Instructions for the task: Below are some records. Count the lines with "sigma" in them and give nothing but the total.

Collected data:
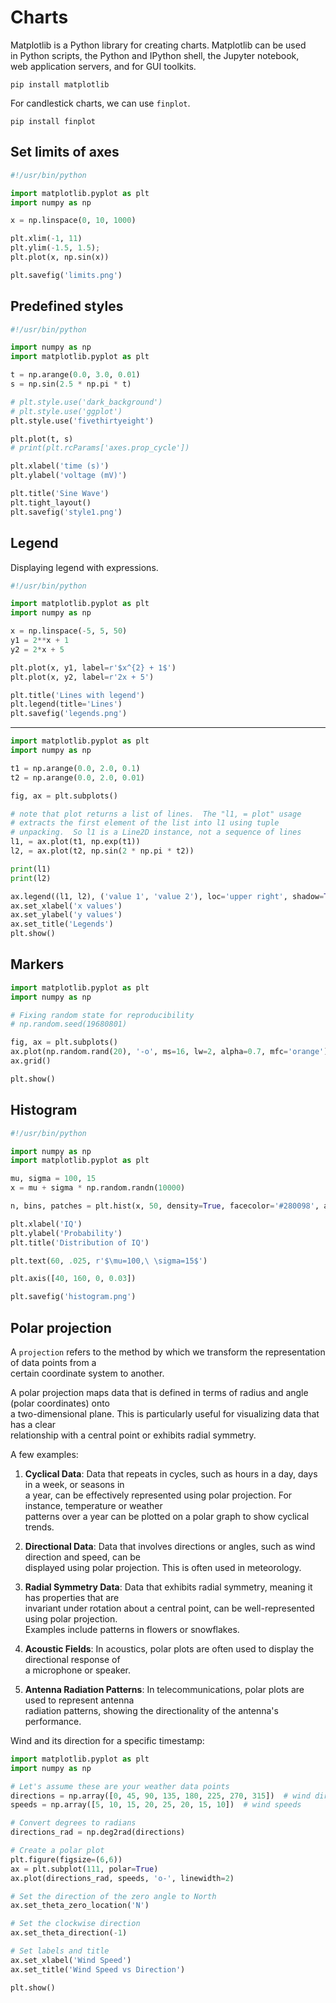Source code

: # Charts 

Matplotlib is a Python library for creating charts. Matplotlib can be used  
in Python scripts, the Python and IPython shell, the Jupyter notebook,  
web application servers, and for GUI toolkits.  

`pip install matplotlib`


For candlestick charts, we can use `finplot`.

`pip install finplot`

## Set limits of axes 

```python
#!/usr/bin/python

import matplotlib.pyplot as plt
import numpy as np

x = np.linspace(0, 10, 1000)

plt.xlim(-1, 11)
plt.ylim(-1.5, 1.5);
plt.plot(x, np.sin(x))

plt.savefig('limits.png')
```

## Predefined styles

```python
#!/usr/bin/python

import numpy as np
import matplotlib.pyplot as plt

t = np.arange(0.0, 3.0, 0.01)
s = np.sin(2.5 * np.pi * t)

# plt.style.use('dark_background')
# plt.style.use('ggplot')
plt.style.use('fivethirtyeight')

plt.plot(t, s)
# print(plt.rcParams['axes.prop_cycle'])

plt.xlabel('time (s)')
plt.ylabel('voltage (mV)')

plt.title('Sine Wave')
plt.tight_layout()
plt.savefig('style1.png')
```

## Legend 

Displaying legend with expressions.  

```python
#!/usr/bin/python

import matplotlib.pyplot as plt
import numpy as np

x = np.linspace(-5, 5, 50)
y1 = 2**x + 1
y2 = 2*x + 5

plt.plot(x, y1, label=r'$x^{2} + 1$')
plt.plot(x, y2, label=r'2x + 5')

plt.title('Lines with legend')
plt.legend(title='Lines')
plt.savefig('legends.png')
```

---

```python
import matplotlib.pyplot as plt
import numpy as np

t1 = np.arange(0.0, 2.0, 0.1)
t2 = np.arange(0.0, 2.0, 0.01)

fig, ax = plt.subplots()

# note that plot returns a list of lines.  The "l1, = plot" usage
# extracts the first element of the list into l1 using tuple
# unpacking.  So l1 is a Line2D instance, not a sequence of lines
l1, = ax.plot(t1, np.exp(t1))
l2, = ax.plot(t2, np.sin(2 * np.pi * t2))

print(l1)
print(l2)

ax.legend((l1, l2), ('value 1', 'value 2'), loc='upper right', shadow=True)
ax.set_xlabel('x values')
ax.set_ylabel('y values')
ax.set_title('Legends')
plt.show()
```

## Markers

```python
import matplotlib.pyplot as plt
import numpy as np

# Fixing random state for reproducibility
# np.random.seed(19680801)

fig, ax = plt.subplots()
ax.plot(np.random.rand(20), '-o', ms=16, lw=2, alpha=0.7, mfc='orange')
ax.grid()

plt.show()
```

## Histogram

```python
#!/usr/bin/python

import numpy as np
import matplotlib.pyplot as plt

mu, sigma = 100, 15
x = mu + sigma * np.random.randn(10000)

n, bins, patches = plt.hist(x, 50, density=True, facecolor='#280098', alpha=0.75)

plt.xlabel('IQ')
plt.ylabel('Probability')
plt.title('Distribution of IQ')

plt.text(60, .025, r'$\mu=100,\ \sigma=15$')

plt.axis([40, 160, 0, 0.03])

plt.savefig('histogram.png')
```

## Polar projection

A `projection` refers to the method by which we transform the representation of data points from a  
certain coordinate system to another.  

A polar projection maps data that is defined in terms of radius and angle (polar coordinates) onto  
a two-dimensional plane. This is particularly useful for visualizing data that has a clear  
relationship with a central point or exhibits radial symmetry.  

A few examples:

1. **Cyclical Data**: Data that repeats in cycles, such as hours in a day, days in a week, or seasons in  
   a year, can be effectively represented using polar projection. For instance, temperature or weather  
   patterns over a year can be plotted on a polar graph to show cyclical trends.  

4. **Directional Data**: Data that involves directions or angles, such as wind direction and speed, can be  
   displayed using polar projection. This is often used in meteorology.  

6. **Radial Symmetry Data**: Data that exhibits radial symmetry, meaning it has properties that are  
   invariant under rotation about a central point, can be well-represented using polar projection.  
   Examples include patterns in flowers or snowflakes.  

9. **Acoustic Fields**: In acoustics, polar plots are often used to display the directional response of  
   a microphone or speaker.  

11. **Antenna Radiation Patterns**: In telecommunications, polar plots are used to represent antenna  
   radiation patterns, showing the directionality of the antenna's performance.  

Wind and its direction for a specific timestamp:  
 
```python
import matplotlib.pyplot as plt
import numpy as np

# Let's assume these are your weather data points
directions = np.array([0, 45, 90, 135, 180, 225, 270, 315])  # wind directions in degrees
speeds = np.array([5, 10, 15, 20, 25, 20, 15, 10])  # wind speeds

# Convert degrees to radians
directions_rad = np.deg2rad(directions)

# Create a polar plot
plt.figure(figsize=(6,6))
ax = plt.subplot(111, polar=True)
ax.plot(directions_rad, speeds, 'o-', linewidth=2)

# Set the direction of the zero angle to North
ax.set_theta_zero_location('N')

# Set the clockwise direction
ax.set_theta_direction(-1)

# Set labels and title
ax.set_xlabel('Wind Speed')
ax.set_title('Wind Speed vs Direction')

plt.show()
```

Solution to the exercise: 3